# Prompt
Set out word for word the line that contains "The script will generate yml." and each line after it, through the end of the data below, but exclude the pictures.

# Study material
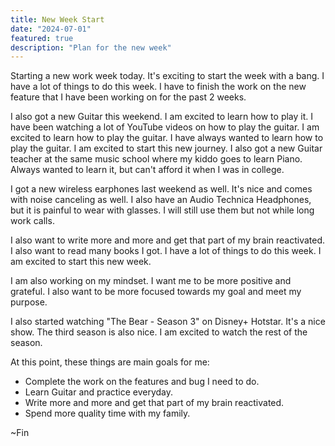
 ```yaml
---
title: New Week Start
date: "2024-07-01"
featured: true
description: "Plan for the new week"
---
```


Starting a new work week today. It's exciting to start the week with a bang. I have a lot of things to do this week. I have to finish the work on the new feature that I have been working on for the past 2 weeks.

I also got a new Guitar this weekend. I am excited to learn how to play it. I have been watching a lot of YouTube videos on how to play the guitar. I am excited to learn how to play the guitar. I have always wanted to learn how to play the guitar. I am excited to start this new journey. I also got a new Guitar teacher at the same music school where my kiddo goes to learn Piano. Always wanted to learn it, but can't afford it when I was in college.

I got a new wireless earphones last weekend as well. It's nice and comes with noise canceling as well. I also have an Audio Technica Headphones, but it is painful to wear with glasses. I will still use them but not while long work calls.

I also want to write more and more and get that part of my brain reactivated. I also want to read many books I got. I have a lot of things to do this week. I am excited to start this new week.


I am also working on my mindset. I want me to be more positive and grateful. I also want to be more focused towards my goal and meet my purpose.

I also started watching "The Bear - Season 3" on Disney+ Hotstar. It's a nice show. The third season is also nice. I am excited to watch the rest of the season.

At this point, these things are main goals for me:

- Complete the work on the features and bug I need to do.
- Learn Guitar and practice everyday.
- Write more and more and get that part of my brain reactivated.
- Spend more quality time with my family.


~Fin
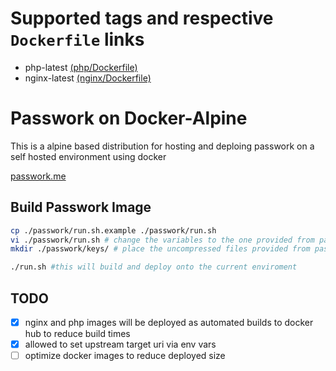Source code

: # Supported tags and respective `Dockerfile` links

- php-latest [(php/Dockerfile)](https://github.com/VostroNet/passwork-alpine/blob/master/php/Dockerfile)
- nginx-latest [(nginx/Dockerfile)](https://github.com/VostroNet/passwork-alpine/blob/master/nginx/Dockerfile)
# Passwork on Docker-Alpine

This is a alpine based distribution for hosting and deploing passwork on a self hosted environment using docker

[passwork.me](https://passwork.me/info/enterprise/)

## Build Passwork Image

```bash
cp ./passwork/run.sh.example ./passwork/run.sh
vi ./passwork/run.sh # change the variables to the one provided from passwork
mkdir ./passwork/keys/ # place the uncompressed files provided from passwork here

./run.sh #this will build and deploy onto the current enviroment
```

## TODO

- [x] nginx and php images will be deployed as automated builds to docker hub to reduce build times
- [x] allowed to set upstream target uri via env vars
- [ ] optimize docker images to reduce deployed size
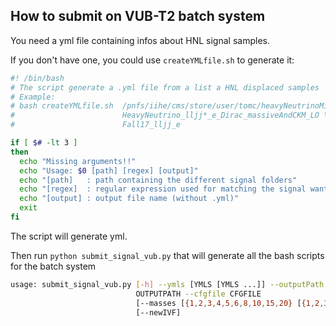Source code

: ## How to submit on VUB-T2 batch system

You need a yml file containing infos about HNL signal samples.

If you don't have one, you could use `createYMLfile.sh` to generate it:

```bash
#! /bin/bash
# The script generate a .yml file from a list a HNL displaced samples
# Example:
# bash createYMLfile.sh  /pnfs/iihe/cms/store/user/tomc/heavyNeutrinoMiniAOD/Moriond17_aug2018_miniAODv3/displaced/ \
#                        HeavyNeutrino_lljj*_e_Dirac_massiveAndCKM_LO \
#                        Fall17_lljj_e

if [ $# -lt 3 ]
then
  echo "Missing arguments!!"
  echo "Usage: $0 [path] [regex] [output]"
  echo "[path]   : path containing the different signal folders"
  echo "[regex]  : regular expression used for matching the signal wanted"
  echo "[output] : output file name (without .yml)"
  exit
fi
```

The script will generate yml.


Then run `python submit_signal_vub.py` that will generate all the bash scripts for the batch system

```bash
usage: submit_signal_vub.py [-h] --ymls [YMLS [YMLS ...]] --outputPath
                            OUTPUTPATH --cfgfile CFGFILE
                            [--masses [{1,2,3,4,5,6,8,10,15,20} [{1,2,3,4,5,6,8,10,15,20} ...]]]
                            [--newIVF]
```
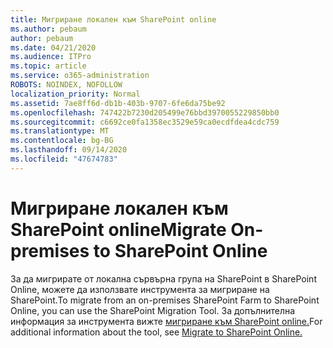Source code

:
```yaml
---
title: Мигриране локален към SharePoint online
ms.author: pebaum
author: pebaum
ms.date: 04/21/2020
ms.audience: ITPro
ms.topic: article
ms.service: o365-administration
ROBOTS: NOINDEX, NOFOLLOW
localization_priority: Normal
ms.assetid: 7ae8ff6d-db1b-403b-9707-6fe6da75be92
ms.openlocfilehash: 747422b7230d205499e76bbd3970055229850bb0
ms.sourcegitcommit: c6692ce0fa1358ec3529e59ca0ecdfdea4cdc759
ms.translationtype: MT
ms.contentlocale: bg-BG
ms.lasthandoff: 09/14/2020
ms.locfileid: "47674783"
---
```

# <a name="migrate-on-premises-to-sharepoint-online"></a><span data-ttu-id="2721a-102">Мигриране локален към SharePoint online</span><span class="sxs-lookup"><span data-stu-id="2721a-102">Migrate On-premises to SharePoint Online</span></span>

<span data-ttu-id="2721a-103">За да мигрирате от локална сървърна група на SharePoint в SharePoint Online, можете да използвате инструмента за мигриране на SharePoint.</span><span class="sxs-lookup"><span data-stu-id="2721a-103">To migrate from an on-premises SharePoint Farm to SharePoint Online, you can use the SharePoint Migration Tool.</span></span> <span data-ttu-id="2721a-104">За допълнителна информация за инструмента вижте [мигриране към SharePoint online.](https://go.microsoft.com/fwlink/?linkid=2019574)</span><span class="sxs-lookup"><span data-stu-id="2721a-104">For additional information about the tool, see [Migrate to SharePoint Online.](https://go.microsoft.com/fwlink/?linkid=2019574)</span></span>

# Solution below
The script will generate yml.


Then run `python submit_signal_vub.py` that will generate all the bash scripts for the batch system

```bash
usage: submit_signal_vub.py [-h] --ymls [YMLS [YMLS ...]] --outputPath
                            OUTPUTPATH --cfgfile CFGFILE
                            [--masses [{1,2,3,4,5,6,8,10,15,20} [{1,2,3,4,5,6,8,10,15,20} ...]]]
                            [--newIVF]
```
Source code

:
```yaml
---
title: Мигриране локален към SharePoint online
ms.author: pebaum
author: pebaum
ms.date: 04/21/2020
ms.audience: ITPro
ms.topic: article
ms.service: o365-administration
ROBOTS: NOINDEX, NOFOLLOW
localization_priority: Normal
ms.assetid: 7ae8ff6d-db1b-403b-9707-6fe6da75be92
ms.openlocfilehash: 747422b7230d205499e76bbd3970055229850bb0
ms.sourcegitcommit: c6692ce0fa1358ec3529e59ca0ecdfdea4cdc759
ms.translationtype: MT
ms.contentlocale: bg-BG
ms.lasthandoff: 09/14/2020
ms.locfileid: "47674783"
---
```

# <a name="migrate-on-premises-to-sharepoint-online"></a><span data-ttu-id="2721a-102">Мигриране локален към SharePoint online</span><span class="sxs-lookup"><span data-stu-id="2721a-102">Migrate On-premises to SharePoint Online</span></span>

<span data-ttu-id="2721a-103">За да мигрирате от локална сървърна група на SharePoint в SharePoint Online, можете да използвате инструмента за мигриране на SharePoint.</span><span class="sxs-lookup"><span data-stu-id="2721a-103">To migrate from an on-premises SharePoint Farm to SharePoint Online, you can use the SharePoint Migration Tool.</span></span> <span data-ttu-id="2721a-104">За допълнителна информация за инструмента вижте [мигриране към SharePoint online.](https://go.microsoft.com/fwlink/?linkid=2019574)</span><span class="sxs-lookup"><span data-stu-id="2721a-104">For additional information about the tool, see [Migrate to SharePoint Online.](https://go.microsoft.com/fwlink/?linkid=2019574)</span></span>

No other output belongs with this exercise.